━━━ Dataset content
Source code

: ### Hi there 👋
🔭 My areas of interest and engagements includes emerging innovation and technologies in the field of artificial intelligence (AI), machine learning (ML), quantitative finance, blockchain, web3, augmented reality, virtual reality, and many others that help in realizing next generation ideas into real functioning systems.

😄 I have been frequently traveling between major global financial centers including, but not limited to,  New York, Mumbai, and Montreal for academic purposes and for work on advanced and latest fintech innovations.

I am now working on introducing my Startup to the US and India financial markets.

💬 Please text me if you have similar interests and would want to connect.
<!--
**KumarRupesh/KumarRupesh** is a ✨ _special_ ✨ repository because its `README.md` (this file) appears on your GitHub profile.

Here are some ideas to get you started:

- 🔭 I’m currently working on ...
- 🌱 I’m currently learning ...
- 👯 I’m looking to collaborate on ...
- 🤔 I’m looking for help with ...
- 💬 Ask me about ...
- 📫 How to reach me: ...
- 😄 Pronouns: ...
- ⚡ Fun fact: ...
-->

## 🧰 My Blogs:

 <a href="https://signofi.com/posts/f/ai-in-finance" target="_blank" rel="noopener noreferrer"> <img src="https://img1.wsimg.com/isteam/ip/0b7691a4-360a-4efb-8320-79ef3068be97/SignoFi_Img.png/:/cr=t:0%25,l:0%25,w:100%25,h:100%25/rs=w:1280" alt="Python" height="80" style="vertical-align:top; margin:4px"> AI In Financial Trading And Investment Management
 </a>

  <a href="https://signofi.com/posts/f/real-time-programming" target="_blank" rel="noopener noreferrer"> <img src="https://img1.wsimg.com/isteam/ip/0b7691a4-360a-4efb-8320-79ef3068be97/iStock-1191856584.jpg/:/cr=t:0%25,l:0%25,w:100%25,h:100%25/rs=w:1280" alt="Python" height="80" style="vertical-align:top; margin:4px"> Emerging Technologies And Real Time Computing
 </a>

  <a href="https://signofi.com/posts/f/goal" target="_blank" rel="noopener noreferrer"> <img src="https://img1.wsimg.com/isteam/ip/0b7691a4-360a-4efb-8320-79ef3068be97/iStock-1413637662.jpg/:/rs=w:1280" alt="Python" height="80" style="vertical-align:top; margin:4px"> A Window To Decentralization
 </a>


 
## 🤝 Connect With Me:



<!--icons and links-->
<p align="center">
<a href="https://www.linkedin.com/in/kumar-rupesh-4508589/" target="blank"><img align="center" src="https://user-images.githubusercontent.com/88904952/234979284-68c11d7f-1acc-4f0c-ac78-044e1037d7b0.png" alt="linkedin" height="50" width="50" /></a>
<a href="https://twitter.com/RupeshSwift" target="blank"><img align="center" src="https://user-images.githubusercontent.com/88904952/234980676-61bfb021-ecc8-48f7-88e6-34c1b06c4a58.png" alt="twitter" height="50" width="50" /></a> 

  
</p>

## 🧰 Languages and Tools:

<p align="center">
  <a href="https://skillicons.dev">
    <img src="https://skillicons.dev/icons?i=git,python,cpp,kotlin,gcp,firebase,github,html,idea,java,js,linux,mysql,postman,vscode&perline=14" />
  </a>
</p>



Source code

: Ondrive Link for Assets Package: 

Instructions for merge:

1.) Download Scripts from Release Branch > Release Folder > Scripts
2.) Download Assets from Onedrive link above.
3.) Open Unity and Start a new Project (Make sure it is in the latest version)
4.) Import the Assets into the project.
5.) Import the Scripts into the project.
━━━━━━
■ What you will do: All the lines above must appear again in the answer, word for word.

■ Result of the task:
Source code

: ### Hi there 👋
🔭 My areas of interest and engagements includes emerging innovation and technologies in the field of artificial intelligence (AI), machine learning (ML), quantitative finance, blockchain, web3, augmented reality, virtual reality, and many others that help in realizing next generation ideas into real functioning systems.

😄 I have been frequently traveling between major global financial centers including, but not limited to,  New York, Mumbai, and Montreal for academic purposes and for work on advanced and latest fintech innovations.

I am now working on introducing my Startup to the US and India financial markets.

💬 Please text me if you have similar interests and would want to connect.
<!--
**KumarRupesh/KumarRupesh** is a ✨ _special_ ✨ repository because its `README.md` (this file) appears on your GitHub profile.

Here are some ideas to get you started:

- 🔭 I’m currently working on ...
- 🌱 I’m currently learning ...
- 👯 I’m looking to collaborate on ...
- 🤔 I’m looking for help with ...
- 💬 Ask me about ...
- 📫 How to reach me: ...
- 😄 Pronouns: ...
- ⚡ Fun fact: ...
-->

## 🧰 My Blogs:

 <a href="https://signofi.com/posts/f/ai-in-finance" target="_blank" rel="noopener noreferrer"> <img src="https://img1.wsimg.com/isteam/ip/0b7691a4-360a-4efb-8320-79ef3068be97/SignoFi_Img.png/:/cr=t:0%25,l:0%25,w:100%25,h:100%25/rs=w:1280" alt="Python" height="80" style="vertical-align:top; margin:4px"> AI In Financial Trading And Investment Management
 </a>

  <a href="https://signofi.com/posts/f/real-time-programming" target="_blank" rel="noopener noreferrer"> <img src="https://img1.wsimg.com/isteam/ip/0b7691a4-360a-4efb-8320-79ef3068be97/iStock-1191856584.jpg/:/cr=t:0%25,l:0%25,w:100%25,h:100%25/rs=w:1280" alt="Python" height="80" style="vertical-align:top; margin:4px"> Emerging Technologies And Real Time Computing
 </a>

  <a href="https://signofi.com/posts/f/goal" target="_blank" rel="noopener noreferrer"> <img src="https://img1.wsimg.com/isteam/ip/0b7691a4-360a-4efb-8320-79ef3068be97/iStock-1413637662.jpg/:/rs=w:1280" alt="Python" height="80" style="vertical-align:top; margin:4px"> A Window To Decentralization
 </a>


 
## 🤝 Connect With Me:



<!--icons and links-->
<p align="center">
<a href="https://www.linkedin.com/in/kumar-rupesh-4508589/" target="blank"><img align="center" src="https://user-images.githubusercontent.com/88904952/234979284-68c11d7f-1acc-4f0c-ac78-044e1037d7b0.png" alt="linkedin" height="50" width="50" /></a>
<a href="https://twitter.com/RupeshSwift" target="blank"><img align="center" src="https://user-images.githubusercontent.com/88904952/234980676-61bfb021-ecc8-48f7-88e6-34c1b06c4a58.png" alt="twitter" height="50" width="50" /></a> 

  
</p>

## 🧰 Languages and Tools:

<p align="center">
  <a href="https://skillicons.dev">
    <img src="https://skillicons.dev/icons?i=git,python,cpp,kotlin,gcp,firebase,github,html,idea,java,js,linux,mysql,postman,vscode&perline=14" />
  </a>
</p>



Source code

: Ondrive Link for Assets Package: 

Instructions for merge:

1.) Download Scripts from Release Branch > Release Folder > Scripts
2.) Download Assets from Onedrive link above.
3.) Open Unity and Start a new Project (Make sure it is in the latest version)
4.) Import the Assets into the project.
5.) Import the Scripts into the project.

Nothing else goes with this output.